Bernd Heinrich: "Laufen - Geschichten einer Leidenschaft"

"Jeden Morgen wird in Afrika eine Antilope wach. Sie weiß, sie muss schneller laufen als der schnellste Löwe, oder sie wird getötet. Jeden Morgen wird in Afrika ein Löwe wach und weiß, er muss schneller laufen als die schnellste Antilope, oder er wird verhungern. Es spielt keine Rolle ob du ein Löwe oder eine Antilope bist - wenn die Sonne aufgeht, solltest du besser laufen."


Eine Liebeserklärung an das Laufen - ein Buch voller Leidenschaft und Genuss.
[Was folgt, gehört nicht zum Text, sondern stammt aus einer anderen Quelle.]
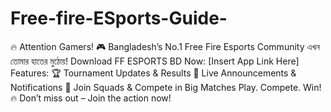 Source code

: # Free-fire-ESports-Guide-
🔥 Attention Gamers! 🎮 Bangladesh’s No.1 Free Fire Esports Community এখন তোমার হাতের মুঠোয়!  Download FF ESPORTS BD Now: [Insert App Link Here]  Features: 🏆 Tournament Updates &amp; Results 📢 Live Announcements &amp; Notifications 👥 Join Squads &amp; Compete in Big Matches  Play. Compete. Win! 🔥 Don’t miss out – Join the action now!
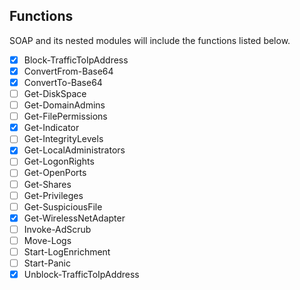 ## Functions
SOAP and its nested modules will include the functions listed below. 
- [x] Block-TrafficToIpAddress
- [x] ConvertFrom-Base64
- [x] ConvertTo-Base64
- [ ] Get-DiskSpace
- [ ] Get-DomainAdmins
- [ ] Get-FilePermissions
- [x] Get-Indicator
- [ ] Get-IntegrityLevels
- [x] Get-LocalAdministrators
- [ ] Get-LogonRights 
- [ ] Get-OpenPorts
- [ ] Get-Shares
- [ ] Get-Privileges
- [ ] Get-SuspiciousFile 
- [x] Get-WirelessNetAdapter
- [ ] Invoke-AdScrub 
- [ ] Move-Logs
- [ ] Start-LogEnrichment
- [ ] Start-Panic
- [x] Unblock-TrafficToIpAddress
Bernd Heinrich, der 1981 den Ultramarathon über 100 km in einer Rekordzeit gewonnen und auf den Zweiten eine Dreiviertelstunde Vorsprung gehabt hat, erzählt auf mitreißende Weise die Geschichte seiner leidenschaftlichen Beziehung zum Laufen. Bereits als Kind, in Deutschland aufgewachsen, erkundet er laufend seine Umgebung und ist damals schon fasziniert von der Tierwelt und den unterschiedlichen Fortbewegungsmöglichkeiten. Diese Faszination ist geblieben, und so interessieren den Naturforscher die unglaublichen Ausdauerleistungen der verschiedenen Tierarten. In diesem Buch versucht er zu erklären, wie es Zugvögeln oder Kamelen möglich ist, derartig weite Strecken zu überwinden. Aber er zieht auch einige Schlüsse aus der Erforschung der Verhaltensweisen von Insekten. Aus einer Studie und der Feldforschung an Tigerkäfern erkennt er, dass kalte Käfer viel langsamer laufen als warme. Viele dieser Erkenntnisse helfen Bernd Heinrich, seinen Laufstil zu optimieren, und so sagt er voller Stolz: "Ich habe nie den Hauch eines leistungssteigernden Wirkstoffes zu mir genommen, nie wieder ein Gewicht angefasst. Um ein Läufer zu werden, bin ich einfach gelaufen."

Trotz gelegentlicher Rückschläge und Schmerzen, die Laufen vorübergehend unmöglich machen, bleibt diese Liebe bestehen. In seinen Laufpausen konzentriert sich Heinrich intensiver auf seine Forschung, um danach gestärkt seiner Leidenschaft wieder frönen zu können und wichtige Erkenntnisse in die Tat umzusetzen. Es gelingt dem Autor, dem Leser auf verständliche Art viele verblüffende Ergebnisse aus der Tierwelt nahe zu bringen, Vergleiche zwischen Hummeln und Hunden anzustellen, athletische Frösche in den Blickpunkt zu rücken oder der Frage auf den Grund zu gehen "Warum Bären direkt nach dem Winterschlaf wieder voll aktiv sein können".

Eindrucksvoll auch die Geschichte der Indianer des Navajo-Stammes, denen es möglich war Rotwild oder Antilopen so lange zu hetzen, bis die Tiere erschöpft waren. Diese Art der Jagd ohne zusätzliche Hilfsmittel war sehr wichtig, da nur derart erlegte Tiere das erforderliche heilige Fell für wichtige indianische Zeremonien besitzen.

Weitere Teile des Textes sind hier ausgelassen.